Outdoor Hub mobile, the outdoor information engine


----------



## Outdoorsman17 (Dec 28, 2005)

I'm surprised no one has mentioned the theft, vandalism and poaching that routinely occurs in that area. A climbing tree stand is the only way to go if your going to hunt it.


----------



## MI.FISH-N-HUNTER (Feb 11, 2010)

I've been hunting the GSGA on and off for probably the last 15 years since my dad's brothers sold the family farm (our hunting sanctuary) while I was growing up. We've never had any issues camping out there, the last few years we've camped out for a week, you see quite a few people often leave their RV's trailers and even tents over there as they probably commute. I imagine probably all that stuff go on over there, as do in other state games areas, it's such a large chunk of land to police...

Outdoor Hub mobile, the outdoor information engine


----------



## whitetailmaniac (Mar 23, 2008)

i've spoken to one of the game warden's in that area, and the local farm and land owners have taken a strict stand on poachers, a state cop calls that place home, and i've also heard from local land owners that the poaching has taken a drastic plunge. unfortunately state land brings people who don't respect others or there property, but 99% of the hunters are really friendly, and even have found them to be just as protective over your stuff as there's. i'd still lock my campers and car doors. i have noticed that there are some real crappy hunters out there that like to claim deer that aren't there's and will scadattle in a hurry.

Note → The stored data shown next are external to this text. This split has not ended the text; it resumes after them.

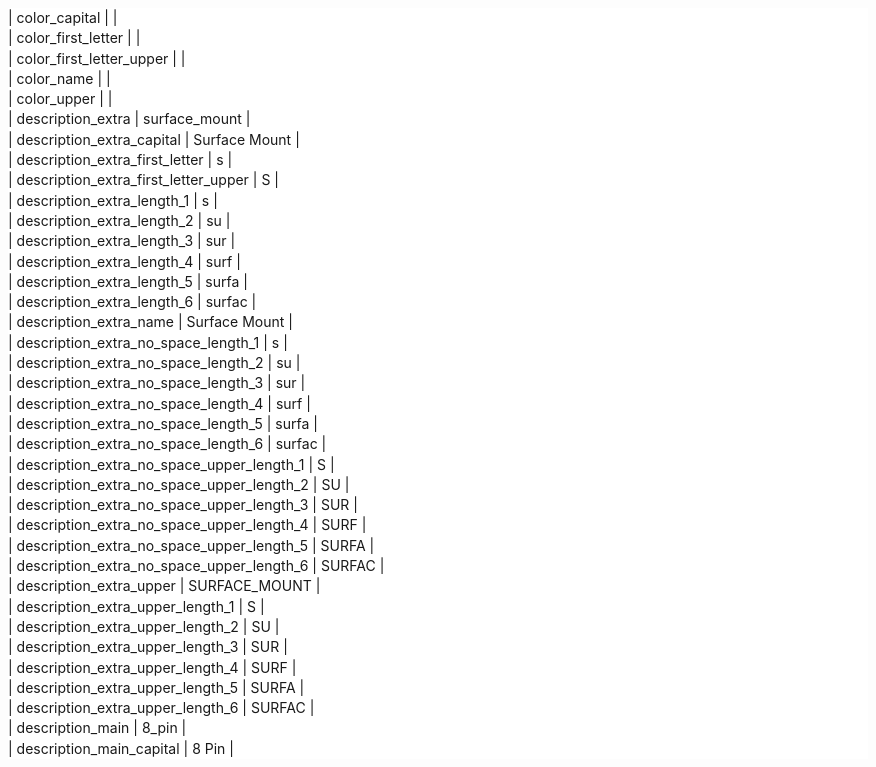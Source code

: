 | color_capital |  |  
| color_first_letter |  |  
| color_first_letter_upper |  |  
| color_name |  |  
| color_upper |  |  
| description_extra | surface_mount |  
| description_extra_capital | Surface Mount |  
| description_extra_first_letter | s |  
| description_extra_first_letter_upper | S |  
| description_extra_length_1 | s |  
| description_extra_length_2 | su |  
| description_extra_length_3 | sur |  
| description_extra_length_4 | surf |  
| description_extra_length_5 | surfa |  
| description_extra_length_6 | surfac |  
| description_extra_name | Surface Mount |  
| description_extra_no_space_length_1 | s |  
| description_extra_no_space_length_2 | su |  
| description_extra_no_space_length_3 | sur |  
| description_extra_no_space_length_4 | surf |  
| description_extra_no_space_length_5 | surfa |  
| description_extra_no_space_length_6 | surfac |  
| description_extra_no_space_upper_length_1 | S |  
| description_extra_no_space_upper_length_2 | SU |  
| description_extra_no_space_upper_length_3 | SUR |  
| description_extra_no_space_upper_length_4 | SURF |  
| description_extra_no_space_upper_length_5 | SURFA |  
| description_extra_no_space_upper_length_6 | SURFAC |  
| description_extra_upper | SURFACE_MOUNT |  
| description_extra_upper_length_1 | S |  
| description_extra_upper_length_2 | SU |  
| description_extra_upper_length_3 | SUR |  
| description_extra_upper_length_4 | SURF |  
| description_extra_upper_length_5 | SURFA |  
| description_extra_upper_length_6 | SURFAC |  
| description_main | 8_pin |  
| description_main_capital | 8 Pin |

Bow season should be really good, as well as the youth season..but hunt the far reaches and off the beaten path for gun season. There is a huge stretch i believe is a 4 mile x 4 mile stretch that has no east and west roads running through the middle..Grant Rd...hike in a ways and get into the deep secluded impoundments and swamps there and you WILL have success.


----------